- _Provided entries_
=== Begin Enclosure ===
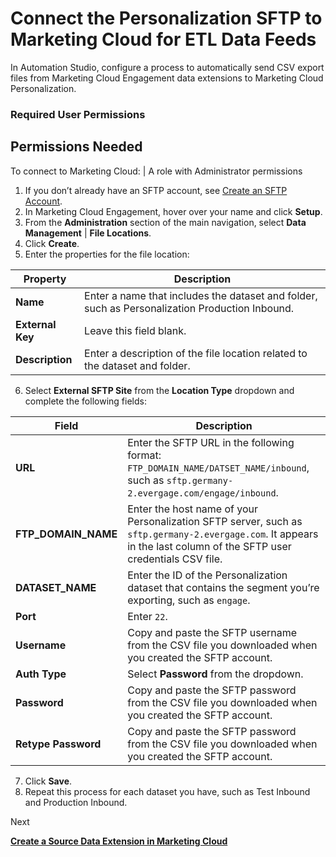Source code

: 

# Connect the Personalization SFTP to Marketing Cloud for ETL Data Feeds

In Automation Studio, configure a process to automatically send CSV export
files from Marketing Cloud Engagement data extensions to Marketing Cloud
Personalization.

### Required User Permissions

Permissions Needed  
---  
To connect to Marketing Cloud: | A role with Administrator permissions  
  
  1. If you don’t already have an SFTP account, see [Create an SFTP Account](https://help.salesforce.com/s/articleView?id=sf.mc_pers_sftp_account_create.htm&language=en_US&type=5 "Send and receive data from an automated platform safely and securely using ETL Integration. After you create an SFTP account, add the credentials to your FTP client.").
  2. In Marketing Cloud Engagement, hover over your name and click **Setup**.
  3. From the **Administration** section of the main navigation, select **Data Management** | **File Locations**.
  4. Click **Create**.
  5. Enter the properties for the file location:

Property | Description  
---|---  
**Name** | Enter a name that includes the dataset and folder, such as Personalization Production Inbound.  
**External Key** | Leave this field blank.  
**Description** | Enter a description of the file location related to the dataset and folder.  
  
  6. Select **External SFTP Site** from the **Location Type** dropdown and complete the following fields:

Field | Description  
---|---  
**URL** | Enter the SFTP URL in the following format: `FTP_DOMAIN_NAME/DATSET_NAME/inbound`, such as `sftp.germany-2.evergage.com/engage/inbound`.  
**FTP_DOMAIN_NAME** | Enter the host name of your Personalization SFTP server, such as `sftp.germany-2.evergage.com`. It appears in the last column of the SFTP user credentials CSV file.  
**DATASET_NAME** | Enter the ID of the Personalization dataset that contains the segment you’re exporting, such as `engage`.  
**Port** | Enter `22`.  
**Username** | Copy and paste the SFTP username from the CSV file you downloaded when you created the SFTP account.  
**Auth Type** | Select **Password** from the dropdown.  
**Password** | Copy and paste the SFTP password from the CSV file you downloaded when you created the SFTP account.  
**Retype Password** | Copy and paste the SFTP password from the CSV file you downloaded when you created the SFTP account.  
  
  7. Click **Save**.
  8. Repeat this process for each dataset you have, such as Test Inbound and Production Inbound.

Next

**[Create a Source Data Extension in Marketing
Cloud](https://help.salesforce.com/s/articleView?id=sf.mc_pers_etl_marketing_cloud_source_data_extension.htm&language=en_US&type=5
"In Automation Studio, configure a process to automatically load CSV export
files from Marketing Cloud Engagement data extensions into Marketing Cloud
Personalization using ETL data feeds.")**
=== End Enclosure ===
Although the records contain pictures, the output must hold only their exact wording.

Source code

: 

# Connect the Personalization SFTP to Marketing Cloud for ETL Data Feeds

In Automation Studio, configure a process to automatically send CSV export
files from Marketing Cloud Engagement data extensions to Marketing Cloud
Personalization.

### Required User Permissions

Permissions Needed  
---  
To connect to Marketing Cloud: | A role with Administrator permissions  
  
  1. If you don’t already have an SFTP account, see [Create an SFTP Account](https://help.salesforce.com/s/articleView?id=sf.mc_pers_sftp_account_create.htm&language=en_US&type=5 "Send and receive data from an automated platform safely and securely using ETL Integration. After you create an SFTP account, add the credentials to your FTP client.").
  2. In Marketing Cloud Engagement, hover over your name and click **Setup**.
  3. From the **Administration** section of the main navigation, select **Data Management** | **File Locations**.
  4. Click **Create**.
  5. Enter the properties for the file location:

Property | Description  
---|---  
**Name** | Enter a name that includes the dataset and folder, such as Personalization Production Inbound.  
**External Key** | Leave this field blank.  
**Description** | Enter a description of the file location related to the dataset and folder.  
  
  6. Select **External SFTP Site** from the **Location Type** dropdown and complete the following fields:

Field | Description  
---|---  
**URL** | Enter the SFTP URL in the following format: `FTP_DOMAIN_NAME/DATSET_NAME/inbound`, such as `sftp.germany-2.evergage.com/engage/inbound`.  
**FTP_DOMAIN_NAME** | Enter the host name of your Personalization SFTP server, such as `sftp.germany-2.evergage.com`. It appears in the last column of the SFTP user credentials CSV file.  
**DATASET_NAME** | Enter the ID of the Personalization dataset that contains the segment you’re exporting, such as `engage`.  
**Port** | Enter `22`.  
**Username** | Copy and paste the SFTP username from the CSV file you downloaded when you created the SFTP account.  
**Auth Type** | Select **Password** from the dropdown.  
**Password** | Copy and paste the SFTP password from the CSV file you downloaded when you created the SFTP account.  
**Retype Password** | Copy and paste the SFTP password from the CSV file you downloaded when you created the SFTP account.  
  
  7. Click **Save**.
  8. Repeat this process for each dataset you have, such as Test Inbound and Production Inbound.

Next

**[Create a Source Data Extension in Marketing
Cloud](https://help.salesforce.com/s/articleView?id=sf.mc_pers_etl_marketing_cloud_source_data_extension.htm&language=en_US&type=5
"In Automation Studio, configure a process to automatically load CSV export
files from Marketing Cloud Engagement data extensions into Marketing Cloud
Personalization using ETL data feeds.")**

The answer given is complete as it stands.